# TASK BRIEF
Extract each line from the entries below that has the string "SHOW" in it.

Source texts of formatted documents:
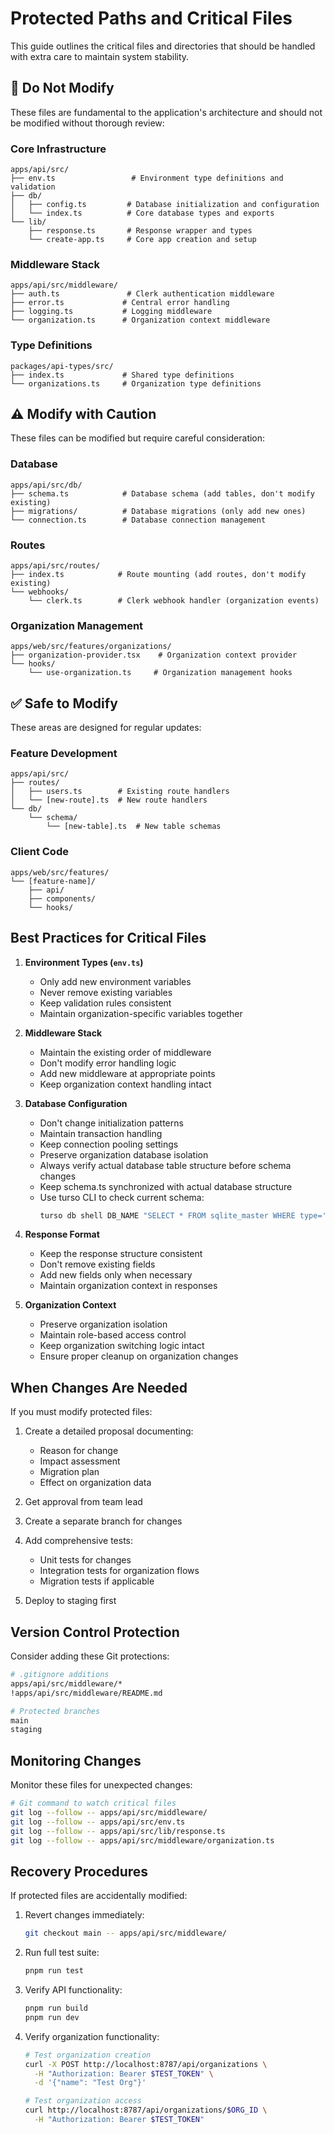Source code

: # Protected Paths and Critical Files

This guide outlines the critical files and directories that should be handled with extra care to maintain system stability.

## 🚫 Do Not Modify

These files are fundamental to the application's architecture and should not be modified without thorough review:

### Core Infrastructure
```
apps/api/src/
├── env.ts                 # Environment type definitions and validation
├── db/
│   ├── config.ts         # Database initialization and configuration
│   └── index.ts          # Core database types and exports
└── lib/
    ├── response.ts       # Response wrapper and types
    └── create-app.ts     # Core app creation and setup
```

### Middleware Stack
```
apps/api/src/middleware/
├── auth.ts               # Clerk authentication middleware
├── error.ts             # Central error handling
├── logging.ts           # Logging middleware
└── organization.ts      # Organization context middleware
```

### Type Definitions
```
packages/api-types/src/
├── index.ts             # Shared type definitions
└── organizations.ts     # Organization type definitions
```

## ⚠️ Modify with Caution

These files can be modified but require careful consideration:

### Database
```
apps/api/src/db/
├── schema.ts            # Database schema (add tables, don't modify existing)
├── migrations/          # Database migrations (only add new ones)
└── connection.ts        # Database connection management
```

### Routes
```
apps/api/src/routes/
├── index.ts            # Route mounting (add routes, don't modify existing)
└── webhooks/
    └── clerk.ts        # Clerk webhook handler (organization events)
```

### Organization Management
```
apps/web/src/features/organizations/
├── organization-provider.tsx    # Organization context provider
└── hooks/
    └── use-organization.ts     # Organization management hooks
```

## ✅ Safe to Modify

These areas are designed for regular updates:

### Feature Development
```
apps/api/src/
├── routes/
│   ├── users.ts        # Existing route handlers
│   └── [new-route].ts  # New route handlers
└── db/
    └── schema/
        └── [new-table].ts  # New table schemas
```

### Client Code
```
apps/web/src/features/
└── [feature-name]/
    ├── api/
    ├── components/
    └── hooks/
```

## Best Practices for Critical Files

1. **Environment Types (`env.ts`)**
   - Only add new environment variables
   - Never remove existing variables
   - Keep validation rules consistent
   - Maintain organization-specific variables together

2. **Middleware Stack**
   - Maintain the existing order of middleware
   - Don't modify error handling logic
   - Add new middleware at appropriate points
   - Keep organization context handling intact

3. **Database Configuration**
   - Don't change initialization patterns
   - Maintain transaction handling
   - Keep connection pooling settings
   - Preserve organization database isolation
   - Always verify actual database table structure before schema changes
   - Keep schema.ts synchronized with actual database structure
   - Use turso CLI to check current schema:
     ```bash
     turso db shell DB_NAME "SELECT * FROM sqlite_master WHERE type='table'"
     ```

4. **Response Format**
   - Keep the response structure consistent
   - Don't remove existing fields
   - Add new fields only when necessary
   - Maintain organization context in responses

5. **Organization Context**
   - Preserve organization isolation
   - Maintain role-based access control
   - Keep organization switching logic intact
   - Ensure proper cleanup on organization changes

## When Changes Are Needed

If you must modify protected files:

1. Create a detailed proposal documenting:
   - Reason for change
   - Impact assessment
   - Migration plan
   - Effect on organization data

2. Get approval from team lead

3. Create a separate branch for changes

4. Add comprehensive tests:
   - Unit tests for changes
   - Integration tests for organization flows
   - Migration tests if applicable

5. Deploy to staging first

## Version Control Protection

Consider adding these Git protections:

```bash
# .gitignore additions
apps/api/src/middleware/*
!apps/api/src/middleware/README.md

# Protected branches
main
staging
```

## Monitoring Changes

Monitor these files for unexpected changes:

```bash
# Git command to watch critical files
git log --follow -- apps/api/src/middleware/
git log --follow -- apps/api/src/env.ts
git log --follow -- apps/api/src/lib/response.ts
git log --follow -- apps/api/src/middleware/organization.ts
```

## Recovery Procedures

If protected files are accidentally modified:

1. Revert changes immediately:
   ```bash
   git checkout main -- apps/api/src/middleware/
   ```

2. Run full test suite:
   ```bash
   pnpm run test
   ```

3. Verify API functionality:
   ```bash
   pnpm run build
   pnpm run dev
   ```

4. Verify organization functionality:
   ```bash
   # Test organization creation
   curl -X POST http://localhost:8787/api/organizations \
     -H "Authorization: Bearer $TEST_TOKEN" \
     -d '{"name": "Test Org"}'

   # Test organization access
   curl http://localhost:8787/api/organizations/$ORG_ID \
     -H "Authorization: Bearer $TEST_TOKEN"
   ``` 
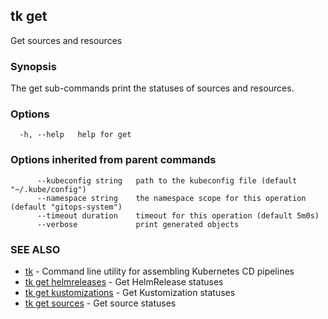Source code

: ## tk get

Get sources and resources

### Synopsis

The get sub-commands print the statuses of sources and resources.

### Options

```
  -h, --help   help for get
```

### Options inherited from parent commands

```
      --kubeconfig string   path to the kubeconfig file (default "~/.kube/config")
      --namespace string    the namespace scope for this operation (default "gitops-system")
      --timeout duration    timeout for this operation (default 5m0s)
      --verbose             print generated objects
```

### SEE ALSO

* [tk](tk.md)	 - Command line utility for assembling Kubernetes CD pipelines
* [tk get helmreleases](tk_get_helmreleases.md)	 - Get HelmRelease statuses
* [tk get kustomizations](tk_get_kustomizations.md)	 - Get Kustomization statuses
* [tk get sources](tk_get_sources.md)	 - Get source statuses

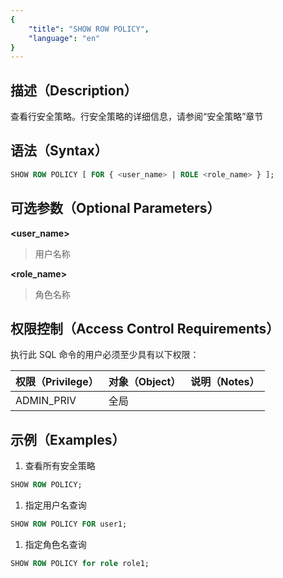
 ```yaml
---
{
    "title": "SHOW ROW POLICY",
    "language": "en"
}
---
```


<!--
Licensed to the Apache Software Foundation (ASF) under one
or more contributor license agreements.  See the NOTICE file
distributed with this work for additional information
regarding copyright ownership.  The ASF licenses this file
to you under the Apache License, Version 2.0 (the
"License"); you may not use this file except in compliance
with the License.  You may obtain a copy of the License at

  http://www.apache.org/licenses/LICENSE-2.0

Unless required by applicable law or agreed to in writing,
software distributed under the License is distributed on an
"AS IS" BASIS, WITHOUT WARRANTIES OR CONDITIONS OF ANY
KIND, either express or implied.  See the License for the
specific language governing permissions and limitations
under the License.
-->

## 描述（Description）

查看行安全策略。行安全策略的详细信息，请参阅“安全策略”章节

## 语法（Syntax）

```SQL
SHOW ROW POLICY [ FOR { <user_name> | ROLE <role_name> } ];
```

## 可选参数（Optional Parameters）

**<user_name>**

> 用户名称

**<role_name>**

> 角色名称

## 权限控制（Access Control Requirements）

执行此 SQL 命令的用户必须至少具有以下权限：

| 权限（Privilege） | 对象（Object） | 说明（Notes） |
| :---------------- | :------------- | :------------ |
| ADMIN_PRIV        | 全局           |               |

## 示例（Examples）

1. 查看所有安全策略

```SQL
SHOW ROW POLICY;
```

1. 指定用户名查询

```SQL
SHOW ROW POLICY FOR user1;
```

1. 指定角色名查询

```SQL
SHOW ROW POLICY for role role1;
```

# EXPECTED OUTPUT
    "title": "SHOW ROW POLICY",
SHOW ROW POLICY [ FOR { <user_name> | ROLE <role_name> } ];
SHOW ROW POLICY;
SHOW ROW POLICY FOR user1;
SHOW ROW POLICY for role role1;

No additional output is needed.